START Records to process
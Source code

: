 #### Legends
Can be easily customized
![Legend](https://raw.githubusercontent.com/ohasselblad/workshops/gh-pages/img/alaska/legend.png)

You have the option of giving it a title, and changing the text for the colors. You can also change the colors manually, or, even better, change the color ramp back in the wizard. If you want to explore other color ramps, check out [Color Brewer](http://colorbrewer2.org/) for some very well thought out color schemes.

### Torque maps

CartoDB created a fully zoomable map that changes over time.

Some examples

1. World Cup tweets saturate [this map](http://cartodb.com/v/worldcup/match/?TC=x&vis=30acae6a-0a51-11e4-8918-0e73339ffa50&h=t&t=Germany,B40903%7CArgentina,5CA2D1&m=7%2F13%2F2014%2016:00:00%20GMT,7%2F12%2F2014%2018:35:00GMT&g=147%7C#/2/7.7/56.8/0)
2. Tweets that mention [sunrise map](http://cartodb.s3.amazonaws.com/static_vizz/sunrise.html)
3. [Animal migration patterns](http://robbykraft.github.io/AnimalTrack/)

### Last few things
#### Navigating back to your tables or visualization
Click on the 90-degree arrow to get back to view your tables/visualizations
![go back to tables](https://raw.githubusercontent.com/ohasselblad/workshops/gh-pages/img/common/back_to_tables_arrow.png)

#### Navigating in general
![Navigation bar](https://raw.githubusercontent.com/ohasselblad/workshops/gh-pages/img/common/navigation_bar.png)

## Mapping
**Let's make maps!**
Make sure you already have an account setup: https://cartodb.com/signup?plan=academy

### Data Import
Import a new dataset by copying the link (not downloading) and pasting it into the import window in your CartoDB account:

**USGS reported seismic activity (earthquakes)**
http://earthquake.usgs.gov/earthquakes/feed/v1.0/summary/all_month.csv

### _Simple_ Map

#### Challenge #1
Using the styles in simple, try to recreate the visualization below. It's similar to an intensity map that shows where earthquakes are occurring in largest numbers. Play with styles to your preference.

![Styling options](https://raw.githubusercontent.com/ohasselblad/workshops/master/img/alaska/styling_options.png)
END Records to process
Task to carry out: Print all the records precisely.

Answer for this exercise:
Source code

: #### Legends
Can be easily customized
![Legend](https://raw.githubusercontent.com/ohasselblad/workshops/gh-pages/img/alaska/legend.png)

You have the option of giving it a title, and changing the text for the colors. You can also change the colors manually, or, even better, change the color ramp back in the wizard. If you want to explore other color ramps, check out [Color Brewer](http://colorbrewer2.org/) for some very well thought out color schemes.

### Torque maps

CartoDB created a fully zoomable map that changes over time.

Some examples

1. World Cup tweets saturate [this map](http://cartodb.com/v/worldcup/match/?TC=x&vis=30acae6a-0a51-11e4-8918-0e73339ffa50&h=t&t=Germany,B40903%7CArgentina,5CA2D1&m=7%2F13%2F2014%2016:00:00%20GMT,7%2F12%2F2014%2018:35:00GMT&g=147%7C#/2/7.7/56.8/0)
2. Tweets that mention [sunrise map](http://cartodb.s3.amazonaws.com/static_vizz/sunrise.html)
3. [Animal migration patterns](http://robbykraft.github.io/AnimalTrack/)

### Last few things
#### Navigating back to your tables or visualization
Click on the 90-degree arrow to get back to view your tables/visualizations
![go back to tables](https://raw.githubusercontent.com/ohasselblad/workshops/gh-pages/img/common/back_to_tables_arrow.png)

#### Navigating in general
![Navigation bar](https://raw.githubusercontent.com/ohasselblad/workshops/gh-pages/img/common/navigation_bar.png)

## Mapping
**Let's make maps!**
Make sure you already have an account setup: https://cartodb.com/signup?plan=academy

### Data Import
Import a new dataset by copying the link (not downloading) and pasting it into the import window in your CartoDB account:

**USGS reported seismic activity (earthquakes)**
http://earthquake.usgs.gov/earthquakes/feed/v1.0/summary/all_month.csv

### _Simple_ Map

#### Challenge #1
Using the styles in simple, try to recreate the visualization below. It's similar to an intensity map that shows where earthquakes are occurring in largest numbers. Play with styles to your preference.

![Styling options](https://raw.githubusercontent.com/ohasselblad/workshops/master/img/alaska/styling_options.png)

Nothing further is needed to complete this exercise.